▶ _EXERCISE_
Could you reproduce, from the records below, everything from the line with "Check if Distribution" down to the line with "### We get key: /etc/easy-rsa/pki/private/servername.key", keeping both of those lines and changing nothing?

________________

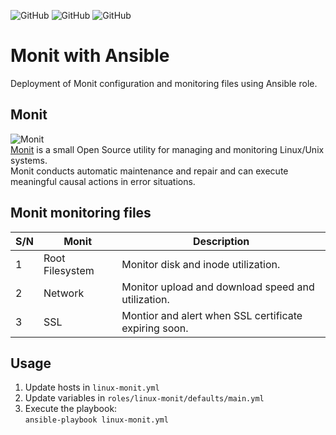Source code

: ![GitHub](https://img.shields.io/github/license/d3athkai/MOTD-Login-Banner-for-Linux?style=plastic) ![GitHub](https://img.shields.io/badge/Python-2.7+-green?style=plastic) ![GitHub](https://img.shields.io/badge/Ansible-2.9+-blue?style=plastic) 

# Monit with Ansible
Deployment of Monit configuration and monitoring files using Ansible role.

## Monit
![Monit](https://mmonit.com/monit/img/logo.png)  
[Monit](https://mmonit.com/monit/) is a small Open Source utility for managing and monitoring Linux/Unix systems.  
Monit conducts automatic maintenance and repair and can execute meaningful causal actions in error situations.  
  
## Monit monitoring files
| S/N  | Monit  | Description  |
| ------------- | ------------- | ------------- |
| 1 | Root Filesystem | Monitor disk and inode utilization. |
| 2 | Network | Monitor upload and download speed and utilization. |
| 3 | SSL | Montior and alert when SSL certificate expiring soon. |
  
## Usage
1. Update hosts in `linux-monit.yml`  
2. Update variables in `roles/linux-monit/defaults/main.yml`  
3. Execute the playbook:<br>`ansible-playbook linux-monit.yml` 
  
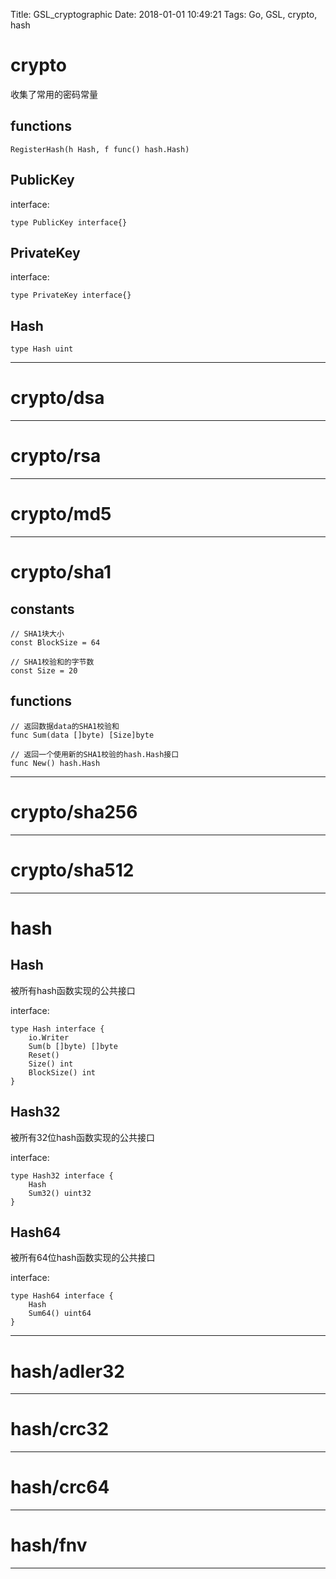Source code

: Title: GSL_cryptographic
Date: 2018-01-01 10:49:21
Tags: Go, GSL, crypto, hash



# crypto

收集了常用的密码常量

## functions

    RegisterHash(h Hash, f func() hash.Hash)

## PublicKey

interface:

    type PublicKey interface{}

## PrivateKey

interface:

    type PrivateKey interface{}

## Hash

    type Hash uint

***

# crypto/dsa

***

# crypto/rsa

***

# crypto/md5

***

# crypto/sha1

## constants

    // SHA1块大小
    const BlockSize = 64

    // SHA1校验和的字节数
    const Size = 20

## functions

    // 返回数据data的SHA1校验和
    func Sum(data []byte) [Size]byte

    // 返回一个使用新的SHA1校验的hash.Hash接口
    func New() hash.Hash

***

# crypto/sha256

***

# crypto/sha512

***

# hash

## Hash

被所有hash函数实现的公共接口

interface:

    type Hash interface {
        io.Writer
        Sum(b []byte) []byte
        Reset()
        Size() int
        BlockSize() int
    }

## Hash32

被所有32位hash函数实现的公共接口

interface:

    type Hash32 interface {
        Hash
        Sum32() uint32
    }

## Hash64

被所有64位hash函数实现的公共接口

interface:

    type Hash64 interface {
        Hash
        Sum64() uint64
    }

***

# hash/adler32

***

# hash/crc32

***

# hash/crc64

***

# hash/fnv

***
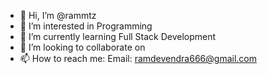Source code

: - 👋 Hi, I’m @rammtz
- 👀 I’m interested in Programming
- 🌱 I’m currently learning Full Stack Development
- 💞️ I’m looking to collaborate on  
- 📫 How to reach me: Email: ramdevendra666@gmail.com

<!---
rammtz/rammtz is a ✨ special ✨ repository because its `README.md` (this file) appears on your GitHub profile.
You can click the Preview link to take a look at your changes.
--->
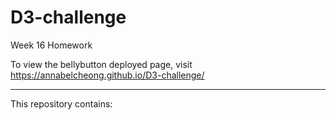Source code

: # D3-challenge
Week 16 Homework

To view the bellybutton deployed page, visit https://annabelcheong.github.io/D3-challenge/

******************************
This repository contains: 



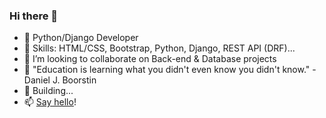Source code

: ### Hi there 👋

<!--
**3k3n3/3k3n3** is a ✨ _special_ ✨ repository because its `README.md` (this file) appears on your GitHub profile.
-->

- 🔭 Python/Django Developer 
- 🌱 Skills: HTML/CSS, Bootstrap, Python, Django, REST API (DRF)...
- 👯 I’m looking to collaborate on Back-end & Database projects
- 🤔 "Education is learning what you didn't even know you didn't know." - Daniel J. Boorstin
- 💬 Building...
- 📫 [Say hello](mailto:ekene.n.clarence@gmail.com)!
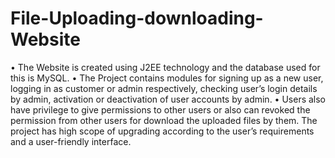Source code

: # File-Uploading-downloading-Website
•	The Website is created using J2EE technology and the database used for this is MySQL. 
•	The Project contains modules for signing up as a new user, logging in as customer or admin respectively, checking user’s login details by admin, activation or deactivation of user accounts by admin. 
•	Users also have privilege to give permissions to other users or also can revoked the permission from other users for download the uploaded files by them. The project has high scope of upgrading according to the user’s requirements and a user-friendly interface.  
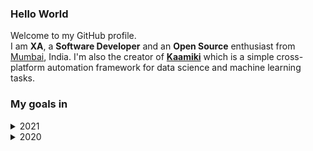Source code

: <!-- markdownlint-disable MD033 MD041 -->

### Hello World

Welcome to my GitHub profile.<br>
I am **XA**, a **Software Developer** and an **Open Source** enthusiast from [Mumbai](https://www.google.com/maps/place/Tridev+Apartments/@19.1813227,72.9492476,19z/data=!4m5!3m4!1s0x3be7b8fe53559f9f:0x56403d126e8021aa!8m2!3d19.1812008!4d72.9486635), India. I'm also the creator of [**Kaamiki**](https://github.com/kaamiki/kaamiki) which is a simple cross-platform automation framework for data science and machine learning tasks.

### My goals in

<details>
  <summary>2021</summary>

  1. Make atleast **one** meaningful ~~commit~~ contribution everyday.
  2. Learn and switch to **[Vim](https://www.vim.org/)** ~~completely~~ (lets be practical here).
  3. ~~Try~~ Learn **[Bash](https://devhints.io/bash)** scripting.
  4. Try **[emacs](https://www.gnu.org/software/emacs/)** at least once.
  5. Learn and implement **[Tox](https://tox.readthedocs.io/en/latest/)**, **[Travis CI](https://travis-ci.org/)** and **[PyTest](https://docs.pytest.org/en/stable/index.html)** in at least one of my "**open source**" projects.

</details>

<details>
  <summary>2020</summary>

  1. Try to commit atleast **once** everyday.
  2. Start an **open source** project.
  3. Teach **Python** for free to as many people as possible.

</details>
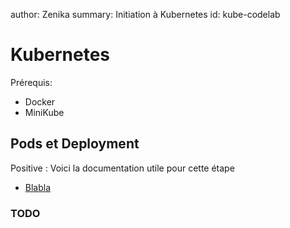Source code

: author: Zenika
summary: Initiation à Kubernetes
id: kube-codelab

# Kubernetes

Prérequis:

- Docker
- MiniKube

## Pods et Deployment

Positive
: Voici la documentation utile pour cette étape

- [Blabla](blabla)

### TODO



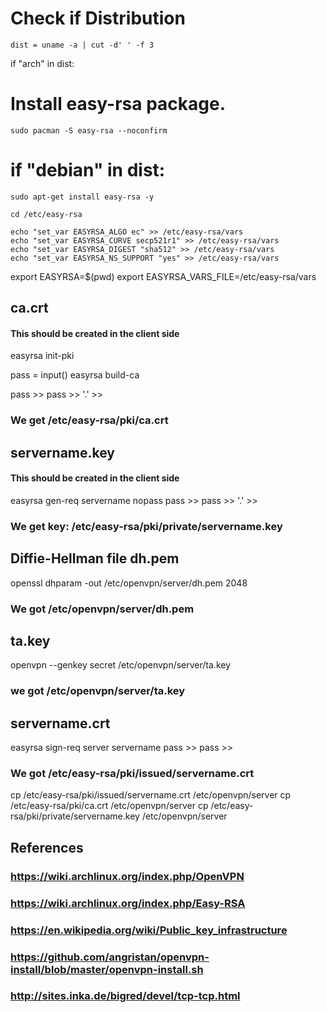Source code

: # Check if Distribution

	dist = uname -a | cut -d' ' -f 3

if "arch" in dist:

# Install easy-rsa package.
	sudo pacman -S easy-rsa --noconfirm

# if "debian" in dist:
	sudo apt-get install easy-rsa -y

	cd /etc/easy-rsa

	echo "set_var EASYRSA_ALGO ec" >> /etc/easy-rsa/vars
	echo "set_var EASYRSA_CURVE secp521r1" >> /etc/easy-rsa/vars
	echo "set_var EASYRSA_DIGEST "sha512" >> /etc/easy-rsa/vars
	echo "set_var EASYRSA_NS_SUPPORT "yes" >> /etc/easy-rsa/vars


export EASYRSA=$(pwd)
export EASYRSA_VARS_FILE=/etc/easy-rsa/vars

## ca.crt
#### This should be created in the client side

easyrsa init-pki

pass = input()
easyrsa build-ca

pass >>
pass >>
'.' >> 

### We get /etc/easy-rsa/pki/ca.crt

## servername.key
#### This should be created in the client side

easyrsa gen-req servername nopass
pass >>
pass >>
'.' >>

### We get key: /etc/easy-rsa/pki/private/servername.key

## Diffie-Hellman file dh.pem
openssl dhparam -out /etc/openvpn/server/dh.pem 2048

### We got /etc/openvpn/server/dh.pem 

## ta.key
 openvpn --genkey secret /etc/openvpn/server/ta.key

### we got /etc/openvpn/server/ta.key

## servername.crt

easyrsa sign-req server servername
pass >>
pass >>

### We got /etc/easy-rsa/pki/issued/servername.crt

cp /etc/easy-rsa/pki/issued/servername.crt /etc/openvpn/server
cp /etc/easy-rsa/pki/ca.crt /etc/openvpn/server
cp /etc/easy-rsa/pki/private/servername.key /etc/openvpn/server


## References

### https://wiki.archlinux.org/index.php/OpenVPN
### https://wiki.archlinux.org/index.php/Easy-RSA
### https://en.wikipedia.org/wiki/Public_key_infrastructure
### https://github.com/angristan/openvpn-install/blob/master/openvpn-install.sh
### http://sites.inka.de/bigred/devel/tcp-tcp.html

________________

▶ _OUTPUT OF THE TASK_
: # Check if Distribution

	dist = uname -a | cut -d' ' -f 3

if "arch" in dist:

# Install easy-rsa package.
	sudo pacman -S easy-rsa --noconfirm

# if "debian" in dist:
	sudo apt-get install easy-rsa -y

	cd /etc/easy-rsa

	echo "set_var EASYRSA_ALGO ec" >> /etc/easy-rsa/vars
	echo "set_var EASYRSA_CURVE secp521r1" >> /etc/easy-rsa/vars
	echo "set_var EASYRSA_DIGEST "sha512" >> /etc/easy-rsa/vars
	echo "set_var EASYRSA_NS_SUPPORT "yes" >> /etc/easy-rsa/vars


export EASYRSA=$(pwd)
export EASYRSA_VARS_FILE=/etc/easy-rsa/vars

## ca.crt
#### This should be created in the client side

easyrsa init-pki

pass = input()
easyrsa build-ca

pass >>
pass >>
'.' >> 

### We get /etc/easy-rsa/pki/ca.crt

## servername.key
#### This should be created in the client side

easyrsa gen-req servername nopass
pass >>
pass >>
'.' >>

### We get key: /etc/easy-rsa/pki/private/servername.key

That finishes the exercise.